In various embodiments, controller 2060 may be a uniprocessor system including one processor, or a multiprocessor system including several processors (e.g., two, four, eight, or another suitable number). Controller 2060 may include central processing units (CPUs) configured to implement any suitable instruction set architecture, and may be configured to execute instructions defined in that instruction set architecture. For example, in various embodiments controller 2060 may include general-purpose or embedded processors implementing any of a variety of instruction set architectures (ISAs), such as the x86, PowerPC, SPARC, RISC, or MIPS ISAs, or any other suitable ISA. In multiprocessor systems, each of the processors may commonly, but not necessarily, implement the same ISA. Controller 2060 may employ any microarchitecture, including scalar, superscalar, pipelined, superpipelined, out of order, in order, speculative, non-speculative, etc., or combinations thereof.
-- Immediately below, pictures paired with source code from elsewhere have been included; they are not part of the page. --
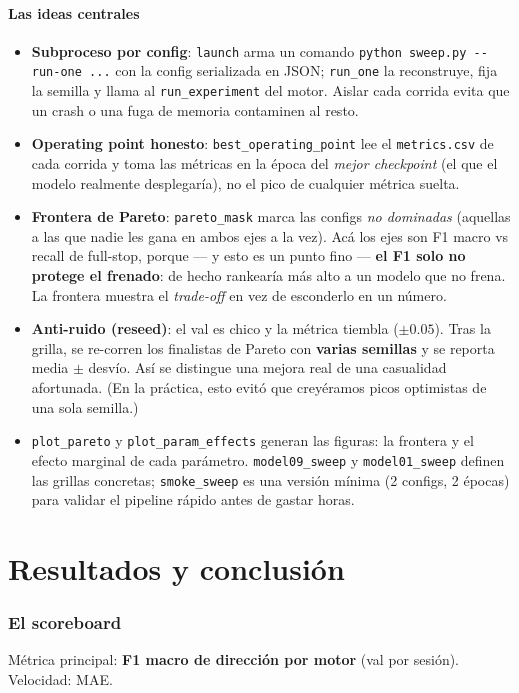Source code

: \documentclass[11pt,a4paper]{article}
\newcommand{\code}[1]{\lstinline[basicstyle=\ttfamily\normalsize]|#1|}
\begin{document}
\subsection*{Las ideas centrales}
\begin{itemize}
  \item \textbf{Subproceso por config}: \code{launch} arma un comando \code{python sweep.py --run-one ...} con la
  config serializada en JSON; \code{run_one} la reconstruye, fija la semilla y llama al \code{run_experiment} del
  motor. Aislar cada corrida evita que un crash o una fuga de memoria contaminen al resto.
  \item \textbf{Operating point honesto}: \code{best_operating_point} lee el \code{metrics.csv} de cada corrida y
  toma las métricas en la época del \emph{mejor checkpoint} (el que el modelo realmente desplegaría), no el pico
  de cualquier métrica suelta.
  \item \textbf{Frontera de Pareto}: \code{pareto_mask} marca las configs \emph{no dominadas} (aquellas a las que
  nadie les gana en ambos ejes a la vez). Acá los ejes son F1 macro vs recall de full-stop, porque
  --- y esto es un punto fino --- \textbf{el F1 solo no protege el frenado}: de hecho rankearía más alto a un
  modelo que no frena. La frontera muestra el \emph{trade-off} en vez de esconderlo en un número.
  \item \textbf{Anti-ruido (reseed)}: el val es chico y la métrica tiembla ($\pm0.05$). Tras la grilla, se
  re-corren los finalistas de Pareto con \textbf{varias semillas} y se reporta media $\pm$ desvío. Así se
  distingue una mejora real de una casualidad afortunada. (En la práctica, esto evitó que creyéramos picos
  optimistas de una sola semilla.)
  \item \code{plot_pareto} y \code{plot_param_effects} generan las figuras: la frontera y el efecto marginal de
  cada parámetro. \code{model09_sweep} y \code{model01_sweep} definen las grillas concretas; \code{smoke_sweep}
  es una versión mínima (2 configs, 2 épocas) para validar el pipeline rápido antes de gastar horas.
\end{itemize}

\part{Resultados y conclusión}

\section{El scoreboard}
Métrica principal: \textbf{F1 macro de dirección por motor} (val por sesión). Velocidad: MAE.
\end{document}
Controller 2060 may include circuitry to implement microcoding techniques. Controller 2060 may include one or more processing cores each configured to execute instructions. Controller 2060 may include one or more levels of caches, which may employ any size and any configuration (set associative, direct mapped, etc.). In some embodiments, controller 2060 may include at least one graphics processing unit (GPU), which may include any suitable graphics processing circuitry. Generally, a GPU may be configured to render objects to be displayed into a frame buffer (e.g., one that includes pixel data for an entire frame). A GPU may include one or more graphics processors that may execute graphics software to perform a part or all of the graphics operation, or hardware acceleration of certain graphics operations. In some embodiments, controller 2060 may include one or more other components for processing and rendering video and/or images, for example image signal processors (ISPs), coder/decoders (codecs), etc.

Memory 2070 may include any type of memory, such as dynamic random access memory (DRAM), synchronous DRAM (SDRAM), double data rate (DDR, DDR2, DDR3, etc.) SDRAM (including mobile versions of the SDRAMs such as mDDR3, etc., or low power versions of the SDRAMs such as LPDDR2, etc.), RAMBUS DRAM (RDRAM), static RAM (SRAM), etc. In some embodiments, one or more memory devices may be coupled onto a circuit board to form memory modules such as single inline memory modules (SIMMs), dual inline memory modules (DIMMs), etc. Alternatively, the devices may be mounted with an integrated circuit implementing system in a chip-on-chip configuration, a package-on-package configuration, or a multi-chip module configuration. In some embodiments DRAM may be used as temporary storage of images or video for processing, but other storage options may be used to store processed data, such as Flash or other “hard drive” technologies.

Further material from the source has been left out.